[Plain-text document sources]

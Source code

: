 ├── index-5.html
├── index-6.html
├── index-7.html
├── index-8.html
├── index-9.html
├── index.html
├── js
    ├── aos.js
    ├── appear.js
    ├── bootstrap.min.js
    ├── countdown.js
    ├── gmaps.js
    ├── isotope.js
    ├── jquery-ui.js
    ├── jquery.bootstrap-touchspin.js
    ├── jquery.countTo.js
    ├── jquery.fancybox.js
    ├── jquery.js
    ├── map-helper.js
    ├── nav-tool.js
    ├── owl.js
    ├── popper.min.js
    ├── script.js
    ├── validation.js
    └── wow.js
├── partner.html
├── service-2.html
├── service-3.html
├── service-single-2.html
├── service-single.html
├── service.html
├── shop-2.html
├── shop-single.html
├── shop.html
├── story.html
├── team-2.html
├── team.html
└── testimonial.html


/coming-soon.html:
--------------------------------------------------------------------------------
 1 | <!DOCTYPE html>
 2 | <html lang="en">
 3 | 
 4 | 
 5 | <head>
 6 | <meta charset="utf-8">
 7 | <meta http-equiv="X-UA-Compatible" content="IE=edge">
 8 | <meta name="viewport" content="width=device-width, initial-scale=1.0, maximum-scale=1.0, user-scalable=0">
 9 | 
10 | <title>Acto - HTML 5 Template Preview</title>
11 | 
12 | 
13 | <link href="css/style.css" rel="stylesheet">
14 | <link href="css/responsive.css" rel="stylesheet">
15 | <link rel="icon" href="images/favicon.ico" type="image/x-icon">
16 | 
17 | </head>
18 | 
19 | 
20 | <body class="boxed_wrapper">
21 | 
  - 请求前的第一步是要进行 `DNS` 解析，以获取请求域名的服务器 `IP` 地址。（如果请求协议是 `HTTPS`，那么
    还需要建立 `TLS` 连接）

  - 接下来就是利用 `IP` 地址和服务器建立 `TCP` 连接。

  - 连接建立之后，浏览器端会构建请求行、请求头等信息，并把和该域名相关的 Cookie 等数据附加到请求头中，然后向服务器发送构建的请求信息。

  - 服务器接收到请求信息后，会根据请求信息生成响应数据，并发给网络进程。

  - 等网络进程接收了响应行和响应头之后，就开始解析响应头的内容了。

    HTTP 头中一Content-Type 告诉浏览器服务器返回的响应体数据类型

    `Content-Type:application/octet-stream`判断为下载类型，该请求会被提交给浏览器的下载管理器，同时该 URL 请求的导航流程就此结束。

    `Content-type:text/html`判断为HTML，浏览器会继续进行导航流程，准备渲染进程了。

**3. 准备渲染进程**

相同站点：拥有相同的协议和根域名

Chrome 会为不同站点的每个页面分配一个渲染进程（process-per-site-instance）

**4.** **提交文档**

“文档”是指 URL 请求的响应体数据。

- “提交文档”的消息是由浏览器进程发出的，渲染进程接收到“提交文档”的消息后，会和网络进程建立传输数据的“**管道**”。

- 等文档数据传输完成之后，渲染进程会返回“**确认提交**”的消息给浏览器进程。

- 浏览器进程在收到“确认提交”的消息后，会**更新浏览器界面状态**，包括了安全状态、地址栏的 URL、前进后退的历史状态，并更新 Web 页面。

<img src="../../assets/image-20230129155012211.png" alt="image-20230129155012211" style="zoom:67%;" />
==
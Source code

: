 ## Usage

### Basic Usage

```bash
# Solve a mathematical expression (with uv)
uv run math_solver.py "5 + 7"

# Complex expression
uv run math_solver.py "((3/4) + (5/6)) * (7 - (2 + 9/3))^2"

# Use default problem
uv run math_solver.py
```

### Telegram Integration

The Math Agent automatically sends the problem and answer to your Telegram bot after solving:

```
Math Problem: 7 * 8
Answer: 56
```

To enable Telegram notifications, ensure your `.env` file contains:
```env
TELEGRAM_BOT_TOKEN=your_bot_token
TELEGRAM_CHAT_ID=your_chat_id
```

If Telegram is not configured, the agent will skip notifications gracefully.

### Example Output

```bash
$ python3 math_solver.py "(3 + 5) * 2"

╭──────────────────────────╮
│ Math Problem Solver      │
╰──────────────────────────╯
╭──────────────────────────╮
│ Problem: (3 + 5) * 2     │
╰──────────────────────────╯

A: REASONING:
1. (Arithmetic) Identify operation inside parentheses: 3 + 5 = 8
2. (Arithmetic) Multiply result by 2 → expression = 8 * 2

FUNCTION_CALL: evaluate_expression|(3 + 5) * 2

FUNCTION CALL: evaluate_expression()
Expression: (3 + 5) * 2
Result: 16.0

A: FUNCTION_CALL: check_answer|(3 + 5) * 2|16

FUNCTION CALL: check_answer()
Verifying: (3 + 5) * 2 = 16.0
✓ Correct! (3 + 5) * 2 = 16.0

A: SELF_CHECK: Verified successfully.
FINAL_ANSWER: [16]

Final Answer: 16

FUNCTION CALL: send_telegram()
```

- _EXERCISE DETAILS_
Copy, exactly and only, the lines above that begin with the one containing "相同站点：拥有相同的协议和根域名" and finish with the one containing "URL、前进后退的历史状态，并更新 Web 页面。".

- _EXERCISE RESULT_
相同站点：拥有相同的协议和根域名

Chrome 会为不同站点的每个页面分配一个渲染进程（process-per-site-instance）

**4.** **提交文档**

“文档”是指 URL 请求的响应体数据。

- “提交文档”的消息是由浏览器进程发出的，渲染进程接收到“提交文档”的消息后，会和网络进程建立传输数据的“**管道**”。

- 等文档数据传输完成之后，渲染进程会返回“**确认提交**”的消息给浏览器进程。

- 浏览器进程在收到“确认提交”的消息后，会**更新浏览器界面状态**，包括了安全状态、地址栏的 URL、前进后退的历史状态，并更新 Web 页面。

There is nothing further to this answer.